On July 10, in Boston, the External Research division of Microsoft Research will introduce the Microsoft Biology Initiative, resources designed to help biological scientists and programmers conduct research more efficiently and affordably. These include the first post-beta release of the Microsoft Biology Foundation (MBF), a language-neutral bioinformatics tool kit built as an extension to the Microsoft .NET Framework. In addition to a new genome assembler, performance enhancements, and other improvements, MBF builds upon the vision and goals that drove the development of the beta versions. Those included a commitment to community involvement, extensibility, cross-platform and interoperable functionality, language neutrality, and support for best practices.
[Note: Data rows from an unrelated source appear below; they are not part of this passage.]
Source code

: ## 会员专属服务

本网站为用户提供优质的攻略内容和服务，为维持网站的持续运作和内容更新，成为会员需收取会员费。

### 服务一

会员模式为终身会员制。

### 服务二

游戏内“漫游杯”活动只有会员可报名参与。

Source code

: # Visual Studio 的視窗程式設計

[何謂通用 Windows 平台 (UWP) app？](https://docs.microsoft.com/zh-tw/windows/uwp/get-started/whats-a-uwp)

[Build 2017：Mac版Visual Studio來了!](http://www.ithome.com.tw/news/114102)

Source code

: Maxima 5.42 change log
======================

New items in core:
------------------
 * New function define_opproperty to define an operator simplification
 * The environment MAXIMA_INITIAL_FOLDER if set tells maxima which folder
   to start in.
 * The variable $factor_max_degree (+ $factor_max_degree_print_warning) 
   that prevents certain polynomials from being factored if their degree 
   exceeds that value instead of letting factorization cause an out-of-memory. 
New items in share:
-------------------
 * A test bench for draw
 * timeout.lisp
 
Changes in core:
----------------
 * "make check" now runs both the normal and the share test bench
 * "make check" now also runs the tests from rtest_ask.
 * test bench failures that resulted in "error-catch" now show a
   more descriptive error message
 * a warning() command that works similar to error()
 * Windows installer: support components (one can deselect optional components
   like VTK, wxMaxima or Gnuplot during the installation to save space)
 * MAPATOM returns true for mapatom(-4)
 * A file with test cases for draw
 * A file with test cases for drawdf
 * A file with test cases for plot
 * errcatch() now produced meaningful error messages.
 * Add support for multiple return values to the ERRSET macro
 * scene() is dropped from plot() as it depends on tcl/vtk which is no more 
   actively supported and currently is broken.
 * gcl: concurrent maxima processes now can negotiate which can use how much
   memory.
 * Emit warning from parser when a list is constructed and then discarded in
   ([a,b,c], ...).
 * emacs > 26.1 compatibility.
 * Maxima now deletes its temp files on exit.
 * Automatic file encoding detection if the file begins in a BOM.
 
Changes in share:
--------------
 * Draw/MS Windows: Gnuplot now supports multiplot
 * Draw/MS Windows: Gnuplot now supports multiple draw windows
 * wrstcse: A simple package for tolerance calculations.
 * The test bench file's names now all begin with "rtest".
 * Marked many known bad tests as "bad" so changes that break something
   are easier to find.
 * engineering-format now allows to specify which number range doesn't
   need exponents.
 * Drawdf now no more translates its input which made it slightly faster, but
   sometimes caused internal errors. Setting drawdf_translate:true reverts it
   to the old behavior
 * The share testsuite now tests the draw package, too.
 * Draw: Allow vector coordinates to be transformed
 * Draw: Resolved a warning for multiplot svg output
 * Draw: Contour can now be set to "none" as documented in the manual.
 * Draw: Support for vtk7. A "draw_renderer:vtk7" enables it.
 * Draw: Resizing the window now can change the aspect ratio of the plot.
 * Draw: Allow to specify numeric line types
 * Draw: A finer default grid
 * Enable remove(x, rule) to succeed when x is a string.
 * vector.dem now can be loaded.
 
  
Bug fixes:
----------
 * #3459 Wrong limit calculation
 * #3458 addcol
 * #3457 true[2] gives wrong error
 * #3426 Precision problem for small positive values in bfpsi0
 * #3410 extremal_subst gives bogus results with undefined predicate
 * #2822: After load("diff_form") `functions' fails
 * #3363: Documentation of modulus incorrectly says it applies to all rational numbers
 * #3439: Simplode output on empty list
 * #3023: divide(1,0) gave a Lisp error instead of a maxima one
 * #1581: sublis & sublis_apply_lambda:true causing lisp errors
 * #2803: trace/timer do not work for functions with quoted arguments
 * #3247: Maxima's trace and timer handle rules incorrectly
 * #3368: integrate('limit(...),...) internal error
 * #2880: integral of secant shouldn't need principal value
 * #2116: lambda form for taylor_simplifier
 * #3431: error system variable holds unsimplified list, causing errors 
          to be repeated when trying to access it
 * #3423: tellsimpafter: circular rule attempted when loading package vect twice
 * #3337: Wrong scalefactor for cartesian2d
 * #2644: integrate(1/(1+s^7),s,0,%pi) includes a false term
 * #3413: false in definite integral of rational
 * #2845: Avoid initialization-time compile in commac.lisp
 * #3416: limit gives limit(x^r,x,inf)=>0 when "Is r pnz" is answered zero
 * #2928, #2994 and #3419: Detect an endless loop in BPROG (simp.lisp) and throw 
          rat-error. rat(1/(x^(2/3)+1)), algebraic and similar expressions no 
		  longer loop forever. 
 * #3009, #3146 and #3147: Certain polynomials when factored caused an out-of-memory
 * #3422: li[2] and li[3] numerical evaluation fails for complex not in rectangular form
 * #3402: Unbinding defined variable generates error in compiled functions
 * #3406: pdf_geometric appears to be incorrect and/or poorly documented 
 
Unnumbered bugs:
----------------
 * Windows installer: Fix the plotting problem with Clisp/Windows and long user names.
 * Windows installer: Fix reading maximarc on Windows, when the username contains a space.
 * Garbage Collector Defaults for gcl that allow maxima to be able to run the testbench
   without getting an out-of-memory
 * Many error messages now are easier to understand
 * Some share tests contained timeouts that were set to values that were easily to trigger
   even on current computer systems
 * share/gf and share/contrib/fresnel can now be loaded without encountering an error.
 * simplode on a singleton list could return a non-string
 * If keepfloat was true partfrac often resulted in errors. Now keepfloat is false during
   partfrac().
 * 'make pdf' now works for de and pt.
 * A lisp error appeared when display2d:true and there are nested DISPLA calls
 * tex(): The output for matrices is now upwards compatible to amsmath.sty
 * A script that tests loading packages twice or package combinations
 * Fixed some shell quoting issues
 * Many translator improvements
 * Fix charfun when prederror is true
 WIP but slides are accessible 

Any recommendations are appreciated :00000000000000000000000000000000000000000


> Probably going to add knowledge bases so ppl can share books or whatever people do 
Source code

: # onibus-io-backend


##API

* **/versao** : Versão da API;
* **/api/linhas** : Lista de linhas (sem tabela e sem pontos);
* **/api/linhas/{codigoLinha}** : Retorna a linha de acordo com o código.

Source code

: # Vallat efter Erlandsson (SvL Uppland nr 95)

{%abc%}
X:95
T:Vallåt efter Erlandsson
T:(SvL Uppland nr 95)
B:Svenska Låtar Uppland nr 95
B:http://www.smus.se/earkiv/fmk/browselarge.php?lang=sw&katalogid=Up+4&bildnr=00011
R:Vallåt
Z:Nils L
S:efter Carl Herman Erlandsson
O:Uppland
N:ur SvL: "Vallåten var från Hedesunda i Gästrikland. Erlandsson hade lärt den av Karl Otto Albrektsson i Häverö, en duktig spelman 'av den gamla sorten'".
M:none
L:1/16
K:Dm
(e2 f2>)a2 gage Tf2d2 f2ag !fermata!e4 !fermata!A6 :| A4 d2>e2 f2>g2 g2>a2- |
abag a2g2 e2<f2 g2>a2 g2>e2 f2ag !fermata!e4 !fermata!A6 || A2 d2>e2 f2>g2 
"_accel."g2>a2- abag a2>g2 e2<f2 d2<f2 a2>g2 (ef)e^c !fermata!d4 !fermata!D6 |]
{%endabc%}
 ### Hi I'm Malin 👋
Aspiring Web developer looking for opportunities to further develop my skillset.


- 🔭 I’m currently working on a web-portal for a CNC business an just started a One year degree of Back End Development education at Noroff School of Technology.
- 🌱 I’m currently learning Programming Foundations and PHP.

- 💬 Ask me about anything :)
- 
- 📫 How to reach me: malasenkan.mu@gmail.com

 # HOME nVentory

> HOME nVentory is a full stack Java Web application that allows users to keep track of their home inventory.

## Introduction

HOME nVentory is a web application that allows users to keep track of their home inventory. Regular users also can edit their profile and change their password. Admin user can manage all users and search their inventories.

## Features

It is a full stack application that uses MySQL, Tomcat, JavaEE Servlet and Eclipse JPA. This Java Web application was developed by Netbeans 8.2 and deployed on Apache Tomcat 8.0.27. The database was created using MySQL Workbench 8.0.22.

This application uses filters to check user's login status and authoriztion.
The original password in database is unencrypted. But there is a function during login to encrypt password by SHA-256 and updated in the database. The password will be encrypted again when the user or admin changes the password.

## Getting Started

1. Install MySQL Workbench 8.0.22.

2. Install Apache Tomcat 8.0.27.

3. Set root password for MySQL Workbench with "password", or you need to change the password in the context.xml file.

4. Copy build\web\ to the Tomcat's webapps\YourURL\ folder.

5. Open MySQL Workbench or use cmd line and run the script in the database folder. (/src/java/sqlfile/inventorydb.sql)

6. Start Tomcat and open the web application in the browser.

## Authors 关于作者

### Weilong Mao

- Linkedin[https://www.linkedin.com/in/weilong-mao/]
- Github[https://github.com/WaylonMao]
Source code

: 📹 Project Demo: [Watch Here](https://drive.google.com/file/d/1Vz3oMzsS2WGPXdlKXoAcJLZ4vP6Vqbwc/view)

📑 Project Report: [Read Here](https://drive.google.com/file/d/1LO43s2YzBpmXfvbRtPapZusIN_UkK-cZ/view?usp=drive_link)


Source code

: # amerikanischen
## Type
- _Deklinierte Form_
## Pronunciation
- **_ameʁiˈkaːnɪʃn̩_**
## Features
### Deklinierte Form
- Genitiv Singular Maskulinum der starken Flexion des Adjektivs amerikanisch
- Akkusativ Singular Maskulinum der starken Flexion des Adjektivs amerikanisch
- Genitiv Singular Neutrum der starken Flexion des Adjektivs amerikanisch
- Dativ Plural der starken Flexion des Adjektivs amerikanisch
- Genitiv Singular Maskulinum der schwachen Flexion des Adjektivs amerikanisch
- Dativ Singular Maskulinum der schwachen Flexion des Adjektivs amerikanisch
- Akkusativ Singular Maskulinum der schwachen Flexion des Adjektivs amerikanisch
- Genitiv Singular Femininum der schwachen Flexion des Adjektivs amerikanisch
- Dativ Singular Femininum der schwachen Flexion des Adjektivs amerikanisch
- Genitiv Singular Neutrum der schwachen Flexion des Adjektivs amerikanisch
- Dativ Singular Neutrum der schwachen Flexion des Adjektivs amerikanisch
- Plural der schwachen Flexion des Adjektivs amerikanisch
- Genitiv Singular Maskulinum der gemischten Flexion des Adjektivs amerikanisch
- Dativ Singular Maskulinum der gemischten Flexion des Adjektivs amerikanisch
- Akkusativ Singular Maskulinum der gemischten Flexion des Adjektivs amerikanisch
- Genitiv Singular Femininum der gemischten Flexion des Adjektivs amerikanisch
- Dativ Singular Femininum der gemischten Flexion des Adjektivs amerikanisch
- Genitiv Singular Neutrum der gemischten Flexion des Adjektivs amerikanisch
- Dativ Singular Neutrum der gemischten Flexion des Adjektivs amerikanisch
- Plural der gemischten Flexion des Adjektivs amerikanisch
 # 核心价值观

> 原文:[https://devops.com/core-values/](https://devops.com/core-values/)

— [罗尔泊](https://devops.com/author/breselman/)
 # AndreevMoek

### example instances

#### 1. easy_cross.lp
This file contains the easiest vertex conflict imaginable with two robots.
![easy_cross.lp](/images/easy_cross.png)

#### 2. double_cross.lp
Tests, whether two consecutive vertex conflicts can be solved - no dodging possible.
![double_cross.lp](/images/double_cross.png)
While there are other libraries of biological functionality available, MBF supports universally accepted standards of the bioinformatics community and implements a range of unique functionality derived from original Microsoft research. The code for MBF and supporting documents is available on CodePlex[RK1].
Like MBF itself, the audience during the 11th annual Bioinformatics Open Source Conference, held in conjunction with the 18th annual International Conference on Intelligent Systems for Molecular Biology, represents a powerful combination of technology and biology. To harness technology in support of biological discovery, MBF implements parsers for common bioinformatics file formats and algorithms used to manipulate DNA, RNA, and protein sequences. In addition, it provides a set of connectors to biologial Web services, such as the Basic Local Alignment Search Tool, as well as a utility that enables scientists to view their data within Excel easily and quickly.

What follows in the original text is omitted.